Post History
I recall reading Animorphs as a kid, which featured kids describing in detail such gruesome things as losing limbs, bashing bad guys over the head with said severed limbs, and being completely bise...
Answer
#3: Attribution notice added
Source: https://writers.stackexchange.com/a/43817 License name: CC BY-SA 3.0 License URL: https://creativecommons.org/licenses/by-sa/3.0/
#2: Initial revision
I recall reading Animorphs as a kid, which featured kids describing in detail such gruesome things as losing limbs, bashing bad guys over the head with said severed limbs, and being completely bisected (all in one book no less... the bisection was actually the cause of the major conflict of the book) and in first person detail.
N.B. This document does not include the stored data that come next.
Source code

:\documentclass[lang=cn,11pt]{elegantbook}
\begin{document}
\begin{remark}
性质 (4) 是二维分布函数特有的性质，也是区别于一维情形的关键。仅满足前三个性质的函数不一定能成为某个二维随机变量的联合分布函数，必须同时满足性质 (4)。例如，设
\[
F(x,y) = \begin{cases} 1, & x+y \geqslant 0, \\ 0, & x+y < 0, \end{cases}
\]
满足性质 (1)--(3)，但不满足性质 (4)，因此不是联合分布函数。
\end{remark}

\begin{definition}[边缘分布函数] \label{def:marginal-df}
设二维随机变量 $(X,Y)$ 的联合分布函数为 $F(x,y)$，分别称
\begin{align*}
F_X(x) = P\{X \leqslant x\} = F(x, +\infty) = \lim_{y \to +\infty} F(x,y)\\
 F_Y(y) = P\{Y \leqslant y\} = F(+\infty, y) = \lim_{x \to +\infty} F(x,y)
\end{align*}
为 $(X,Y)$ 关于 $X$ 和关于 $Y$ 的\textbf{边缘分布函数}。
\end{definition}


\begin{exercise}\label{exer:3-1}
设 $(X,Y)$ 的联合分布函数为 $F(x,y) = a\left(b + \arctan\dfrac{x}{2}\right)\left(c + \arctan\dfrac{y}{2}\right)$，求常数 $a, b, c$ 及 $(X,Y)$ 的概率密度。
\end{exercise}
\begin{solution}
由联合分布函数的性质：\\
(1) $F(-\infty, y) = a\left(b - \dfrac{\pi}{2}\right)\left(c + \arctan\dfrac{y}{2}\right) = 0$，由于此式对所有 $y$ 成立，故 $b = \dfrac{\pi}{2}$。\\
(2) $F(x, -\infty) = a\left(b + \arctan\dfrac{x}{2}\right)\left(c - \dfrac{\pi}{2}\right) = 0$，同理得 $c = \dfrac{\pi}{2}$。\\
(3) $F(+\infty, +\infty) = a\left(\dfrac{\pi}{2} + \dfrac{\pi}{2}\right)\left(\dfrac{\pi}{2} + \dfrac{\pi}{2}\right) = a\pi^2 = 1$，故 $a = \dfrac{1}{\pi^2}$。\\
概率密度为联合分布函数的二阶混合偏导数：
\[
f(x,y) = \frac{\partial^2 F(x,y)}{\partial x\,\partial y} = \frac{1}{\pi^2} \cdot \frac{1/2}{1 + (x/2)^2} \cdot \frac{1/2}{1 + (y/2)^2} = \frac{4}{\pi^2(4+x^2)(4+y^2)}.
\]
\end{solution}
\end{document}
Now, it helps that he central problem of the series was that the kids were able to change into biological clones of individual animals, and a lot of the maiming happens while they are morphed in animals... leaving the morph regrows the lost appendages... the bisection occurred while the character was a starfish and was able to regenerate into two starfish... both morphing back for a unique clone of the same person... but they still felt pain from the injuries and were very traumatized by the series end. But even then, some books were way more gruesome than this. The main bad guy in the series was am alien race of brain slugs, and when the hero comes in contact with two of the aliens the slugs have escaped that claim they escaped the brain slugs and are free of their control. Our hero is suspicious of a possible trap that they are still under control of the slugs... until one of the pair takes his claws and opens his own skull to show that there is definitely no brain slug... and the hero never brings up the possibility again. The series was a huge hit among late elementary school (I recall reading books in the 4th grade) and was the best selling book for boys in that age range until Harry Potter came out (My Fifth grade teacher introduced me to that, but I recall reading it before it was published in the U.S. My copy was still the Philosopher's Stone.). As early as book two, another character is propositioned by two older men (she's about 13 at the time.). While they never said anything overt, it's clear to an adult reader that it's pedophiles trying to kidnap a teenager. You'd be surprised what children of that age can cope with in terms of violence... Adult me was shocked with the amount of carnage kid me read from those books.